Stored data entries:
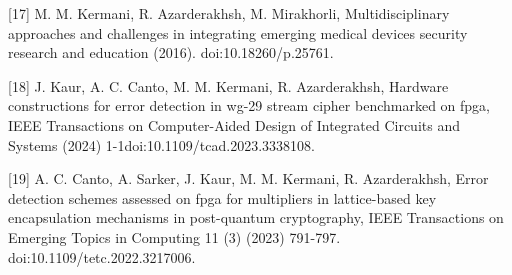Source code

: [17] M. M. Kermani, R. Azarderakhsh, M. Mirakhorli, Multidisciplinary approaches and challenges in integrating emerging medical devices security research and education (2016). \linebreak doi:10.18260/p.25761.


[18] J. Kaur, A. C. Canto, M. M. Kermani, R. Azarderakhsh, Hardware constructions for error detection in wg-29 stream cipher benchmarked on fpga, IEEE Transactions on Computer-Aided Design of Integrated Circuits and Systems (2024) 1-1doi:10.1109/tcad.2023.3338108.

[19] A. C. Canto, A. Sarker, J. Kaur, M. M. Kermani, R. Azarderakhsh, Error detection schemes assessed on fpga for multipliers in lattice-based key encapsulation mechanisms in post-quantum cryptography, IEEE Transactions on Emerging Topics in Computing 11 (3) (2023) 791-797. doi:10.1109/tetc.2022.3217006.


\color{black}



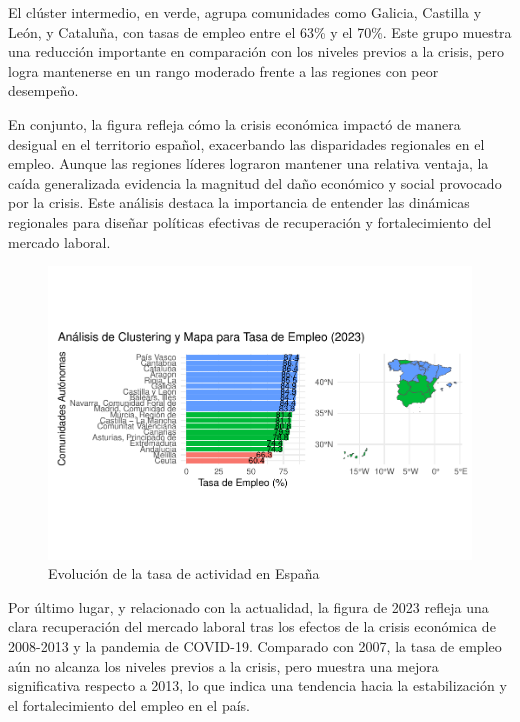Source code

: \documentclass[Universitat de
València,article,submit,moreauthors,pdftex]{Definitions/mdpi}
\begin{document}
El clúster intermedio, en verde, agrupa comunidades como Galicia,
Castilla y León, y Cataluña, con tasas de empleo entre el 63\% y el
70\%. Este grupo muestra una reducción importante en comparación con los
niveles previos a la crisis, pero logra mantenerse en un rango moderado
frente a las regiones con peor desempeño.

En conjunto, la figura refleja cómo la crisis económica impactó de
manera desigual en el territorio español, exacerbando las disparidades
regionales en el empleo. Aunque las regiones líderes lograron mantener
una relativa ventaja, la caída generalizada evidencia la magnitud del
daño económico y social provocado por la crisis. Este análisis destaca
la importancia de entender las dinámicas regionales para diseñar
políticas efectivas de recuperación y fortalecimiento del mercado
laboral.

\begin{figure}[h]

{\centering \includegraphics[width=1\linewidth]{ProyectoAED2024_files/figure-latex/unnamed-chunk-37-1} 

}

\caption{Evolución de la tasa de actividad en España}\label{fig:unnamed-chunk-37}
\end{figure}

Por último lugar, y relacionado con la actualidad, la figura de 2023
refleja una clara recuperación del mercado laboral tras los efectos de
la crisis económica de 2008-2013 y la pandemia de COVID-19. Comparado
con 2007, la tasa de empleo aún no alcanza los niveles previos a la
crisis, pero muestra una mejora significativa respecto a 2013, lo que
indica una tendencia hacia la estabilización y el fortalecimiento del
empleo en el país.
\end{document}
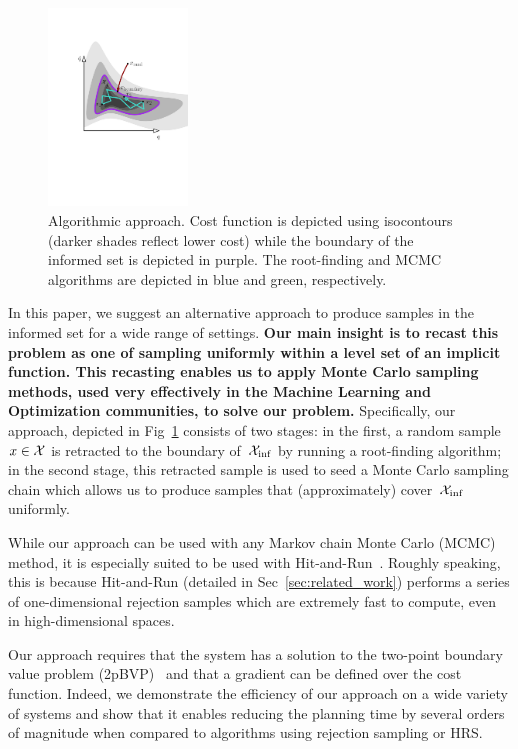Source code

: \documentclass[letterpaper, 10 pt, conference]{ieeeconf}  %
\begin{document}
\begin{figure}[tb]
  \centering
  	\includegraphics[trim={4.5cm 0 4cm 2cm},clip,height = 5.25cm ]{fig/alg.pdf}
  \caption{
    \captionstyle
  	Algorithmic approach.
  	Cost function is depicted using isocontours (darker shades reflect lower cost) while the boundary of the informed set is depicted in purple. 
  	The root-finding and MCMC algorithms are depicted in blue and green, respectively.
  	}
   	\label{fig:alg}
\end{figure}


In this paper, we suggest an alternative approach to produce samples in the informed set \Cinf for a wide range of settings.
\textbf{
Our main insight is to recast this problem as one of sampling uniformly within a level set of an implicit function.
This recasting enables us to apply Monte Carlo sampling methods, used very effectively in the Machine Learning and Optimization communities, to solve our problem.
}
Specifically, our approach, depicted in Fig~\ref{fig:alg} consists of two stages:
in the first, a random sample $x \in \mathcal{X}$ is retracted to the boundary of~$\mathcal{X}_{\rm {inf}}$ by running a root-finding algorithm;
in the second stage, this retracted sample  is used to seed a Monte Carlo sampling chain which allows us to  produce samples that (approximately) cover~$\mathcal{X}_{\rm {inf}}$  uniformly.

While our approach can be used with any Markov chain Monte Carlo (MCMC) method, it is especially suited to be used with Hit-and-Run~\cite{S84,KSZ11}.
Roughly speaking, this is because Hit-and-Run (detailed in Sec~\ref{sec:related_work})
performs a series of one-dimensional rejection samples which are extremely fast to compute, even in high-dimensional spaces. 

Our approach requires that the system has a solution to the two-point boundary value problem (2pBVP)~\cite{L06, H02} and that a gradient can be defined over the cost function.
Indeed, we demonstrate the efficiency of our approach on a wide variety of systems and show that it enables reducing the planning time by several orders of magnitude when compared to algorithms using rejection sampling or HRS.
\end{document}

Work to complete:
If a line above contains the word "rejection", list it.

Result of the exercise:
performs a series of one-dimensional rejection samples which are extremely fast to compute, even in high-dimensional spaces. 
Indeed, we demonstrate the efficiency of our approach on a wide variety of systems and show that it enables reducing the planning time by several orders of magnitude when compared to algorithms using rejection sampling or HRS.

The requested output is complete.